Et pourtant, en lisant la motion adoptée il y a quelques jours lors du congrès de Projet Montréal, on croirait que le choix d'un nouveau chef est une urgence nationale. Comme si les électeurs étaient pendus aux lèvres de l'opposition pendant toute l'année qui précède le scrutin !

Le congrès a en effet recommandé au comité de direction du parti de tenir une course cet automne... pour un couronnement un an avant les élections du 5 novembre 2017 !

Or vous en connaissez beaucoup, vous, des gens qui sont prêts à quitter leur emploi pour devenir chef de l'opposition à Montréal, sans siège au conseil municipal, sans aucune garantie sur l'avenir... sans même un salaire, sinon minime, pendant 12 longs mois ?

Pas moi.

C'est à se demander si Projet Montréal n'a pas déjà jeté l'éponge pour les prochaines élections, se résignant à convoiter quelques mairies locales plutôt que LA mairie.

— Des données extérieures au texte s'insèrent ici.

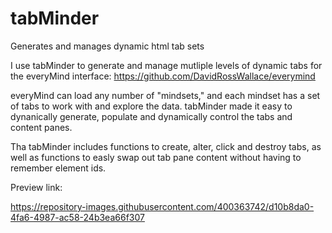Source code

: # tabMinder
Generates and manages dynamic html tab sets

I use tabMinder to generate and manage mutliple levels of dynamic tabs for the everyMind interface: https://github.com/DavidRossWallace/everymind

everyMind can load any number of "mindsets," and each mindset has a set of tabs to work with and explore the data. tabMinder made it easy to dynanically generate, populate and dynamically control the tabs and content panes.

Tha tabMinder includes functions to create, alter, click and destroy tabs, as well as functions to easly swap out tab pane content without having to remember element ids.

Preview link:

https://repository-images.githubusercontent.com/400363742/d10b8da0-4fa6-4987-ac58-24b3ea66f307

On ne parle quand même pas de la présidentielle américaine, ici ! On parle d'élections municipales, qui auront lieu pendant les festivités du 375e anniversaire. Des élections, en plus, qui s'annoncent difficiles contre un maire qui n'aura accompli qu'un mandat.

Le moins que Projet Montréal puisse faire, c'est se donner le temps de trouver un candidat de poids. Un candidat qui pourrait bien décider de se lancer en 2017 pour rebondir en 2021, à condition de ne pas se brûler un an avant l'échéance électorale.

En précipitant la course à la direction, Projet Montréal prend le risque de précipiter sa propre défaite.